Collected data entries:
....

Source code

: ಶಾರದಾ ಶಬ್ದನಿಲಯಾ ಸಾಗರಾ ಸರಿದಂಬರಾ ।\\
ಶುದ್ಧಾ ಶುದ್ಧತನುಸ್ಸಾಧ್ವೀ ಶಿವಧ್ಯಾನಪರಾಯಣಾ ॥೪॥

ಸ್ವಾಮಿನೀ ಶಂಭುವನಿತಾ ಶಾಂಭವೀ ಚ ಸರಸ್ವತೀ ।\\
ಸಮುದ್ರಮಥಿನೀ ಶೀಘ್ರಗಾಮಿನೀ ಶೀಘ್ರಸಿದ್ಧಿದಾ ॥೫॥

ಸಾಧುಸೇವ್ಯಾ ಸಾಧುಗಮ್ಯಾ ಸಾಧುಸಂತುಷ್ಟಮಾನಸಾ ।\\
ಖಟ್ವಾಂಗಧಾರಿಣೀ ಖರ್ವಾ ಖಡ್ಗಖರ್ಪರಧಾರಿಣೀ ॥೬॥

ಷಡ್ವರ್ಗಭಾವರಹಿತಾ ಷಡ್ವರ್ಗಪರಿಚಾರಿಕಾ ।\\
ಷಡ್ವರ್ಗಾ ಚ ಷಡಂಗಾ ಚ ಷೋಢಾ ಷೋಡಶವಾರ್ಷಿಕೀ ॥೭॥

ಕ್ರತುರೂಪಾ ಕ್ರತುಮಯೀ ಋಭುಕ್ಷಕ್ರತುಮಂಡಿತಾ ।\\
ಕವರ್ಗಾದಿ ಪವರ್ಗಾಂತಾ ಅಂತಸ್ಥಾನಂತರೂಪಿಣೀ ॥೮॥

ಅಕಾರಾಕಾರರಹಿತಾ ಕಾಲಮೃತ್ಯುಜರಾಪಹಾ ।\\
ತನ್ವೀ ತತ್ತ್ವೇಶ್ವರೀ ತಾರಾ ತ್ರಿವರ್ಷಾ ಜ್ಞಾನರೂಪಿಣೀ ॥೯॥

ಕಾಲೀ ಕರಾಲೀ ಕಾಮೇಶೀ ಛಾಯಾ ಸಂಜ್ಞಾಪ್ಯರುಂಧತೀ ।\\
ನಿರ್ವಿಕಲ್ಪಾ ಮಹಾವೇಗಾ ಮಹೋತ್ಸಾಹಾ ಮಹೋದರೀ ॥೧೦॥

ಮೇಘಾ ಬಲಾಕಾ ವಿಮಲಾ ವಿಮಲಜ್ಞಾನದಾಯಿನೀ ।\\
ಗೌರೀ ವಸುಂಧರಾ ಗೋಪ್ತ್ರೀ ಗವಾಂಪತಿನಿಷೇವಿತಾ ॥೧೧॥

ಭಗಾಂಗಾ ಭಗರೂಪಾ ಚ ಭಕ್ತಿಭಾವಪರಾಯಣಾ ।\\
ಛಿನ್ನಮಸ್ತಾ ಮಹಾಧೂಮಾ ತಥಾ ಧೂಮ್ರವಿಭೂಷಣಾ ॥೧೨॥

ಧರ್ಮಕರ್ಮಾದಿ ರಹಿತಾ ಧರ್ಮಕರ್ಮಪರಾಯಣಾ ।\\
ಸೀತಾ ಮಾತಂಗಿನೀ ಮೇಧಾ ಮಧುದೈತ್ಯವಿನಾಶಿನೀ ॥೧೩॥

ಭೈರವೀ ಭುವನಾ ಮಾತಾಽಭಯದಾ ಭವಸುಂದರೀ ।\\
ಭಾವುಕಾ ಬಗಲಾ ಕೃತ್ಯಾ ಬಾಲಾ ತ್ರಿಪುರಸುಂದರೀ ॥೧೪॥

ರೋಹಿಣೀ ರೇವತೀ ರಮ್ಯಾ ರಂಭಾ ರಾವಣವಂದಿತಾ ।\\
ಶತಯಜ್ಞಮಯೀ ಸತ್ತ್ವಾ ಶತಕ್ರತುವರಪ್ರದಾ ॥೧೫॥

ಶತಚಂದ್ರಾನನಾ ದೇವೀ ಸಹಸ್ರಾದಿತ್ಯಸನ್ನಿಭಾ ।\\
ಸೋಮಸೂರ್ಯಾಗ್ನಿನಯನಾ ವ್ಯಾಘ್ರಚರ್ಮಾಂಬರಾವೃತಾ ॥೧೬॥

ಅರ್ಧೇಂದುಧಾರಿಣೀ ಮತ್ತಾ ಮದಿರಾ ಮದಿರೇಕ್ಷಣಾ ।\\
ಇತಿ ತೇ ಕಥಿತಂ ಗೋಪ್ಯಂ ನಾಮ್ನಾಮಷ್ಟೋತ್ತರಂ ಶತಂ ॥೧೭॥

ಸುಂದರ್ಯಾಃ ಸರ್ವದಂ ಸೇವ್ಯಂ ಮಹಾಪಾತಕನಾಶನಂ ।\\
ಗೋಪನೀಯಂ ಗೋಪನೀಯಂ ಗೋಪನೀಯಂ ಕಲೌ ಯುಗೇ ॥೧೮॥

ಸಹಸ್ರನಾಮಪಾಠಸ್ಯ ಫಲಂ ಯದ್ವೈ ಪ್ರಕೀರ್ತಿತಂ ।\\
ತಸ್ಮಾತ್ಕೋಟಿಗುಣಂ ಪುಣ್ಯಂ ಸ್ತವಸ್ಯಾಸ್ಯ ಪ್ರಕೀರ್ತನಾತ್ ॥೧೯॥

....

### [WHAT THIS TASK INVOLVES]
Look back at the data above. Transcribe exactly the lines starting at the line that contains "ಭಾವುಕಾ ಬಗಲಾ ಕೃತ್ಯಾ ಬಾಲಾ ತ್ರಿಪುರಸುಂದರೀ ॥೧೪॥" and ending at the line that contains "ಅರ್ಧೇಂದುಧಾರಿಣೀ ಮತ್ತಾ ಮದಿರಾ ಮದಿರೇಕ್ಷಣಾ ।\\".

### [WRITTEN ANSWER]
ಭಾವುಕಾ ಬಗಲಾ ಕೃತ್ಯಾ ಬಾಲಾ ತ್ರಿಪುರಸುಂದರೀ ॥೧೪॥

ರೋಹಿಣೀ ರೇವತೀ ರಮ್ಯಾ ರಂಭಾ ರಾವಣವಂದಿತಾ ।\\
ಶತಯಜ್ಞಮಯೀ ಸತ್ತ್ವಾ ಶತಕ್ರತುವರಪ್ರದಾ ॥೧೫॥

ಶತಚಂದ್ರಾನನಾ ದೇವೀ ಸಹಸ್ರಾದಿತ್ಯಸನ್ನಿಭಾ ।\\
ಸೋಮಸೂರ್ಯಾಗ್ನಿನಯನಾ ವ್ಯಾಘ್ರಚರ್ಮಾಂಬರಾವೃತಾ ॥೧೬॥

ಅರ್ಧೇಂದುಧಾರಿಣೀ ಮತ್ತಾ ಮದಿರಾ ಮದಿರೇಕ್ಷಣಾ ।\\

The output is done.